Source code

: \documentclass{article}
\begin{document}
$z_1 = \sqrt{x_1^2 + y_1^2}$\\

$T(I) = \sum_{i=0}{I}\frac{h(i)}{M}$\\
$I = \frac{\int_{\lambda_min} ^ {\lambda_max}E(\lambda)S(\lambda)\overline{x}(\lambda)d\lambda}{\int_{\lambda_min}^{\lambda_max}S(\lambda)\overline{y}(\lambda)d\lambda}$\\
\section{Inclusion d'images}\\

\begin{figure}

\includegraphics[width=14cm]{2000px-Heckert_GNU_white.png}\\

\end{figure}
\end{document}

_ABOUT THIS EXERCISE_:
Repeat each record exactly. Omit nothing.

_SOLUTION FOR THIS EXERCISE_:
Source code

: \documentclass{article}
\begin{document}
$z_1 = \sqrt{x_1^2 + y_1^2}$\\

$T(I) = \sum_{i=0}{I}\frac{h(i)}{M}$\\
$I = \frac{\int_{\lambda_min} ^ {\lambda_max}E(\lambda)S(\lambda)\overline{x}(\lambda)d\lambda}{\int_{\lambda_min}^{\lambda_max}S(\lambda)\overline{y}(\lambda)d\lambda}$\\
\section{Inclusion d'images}\\

\begin{figure}

\includegraphics[width=14cm]{2000px-Heckert_GNU_white.png}\\

\end{figure}
\end{document}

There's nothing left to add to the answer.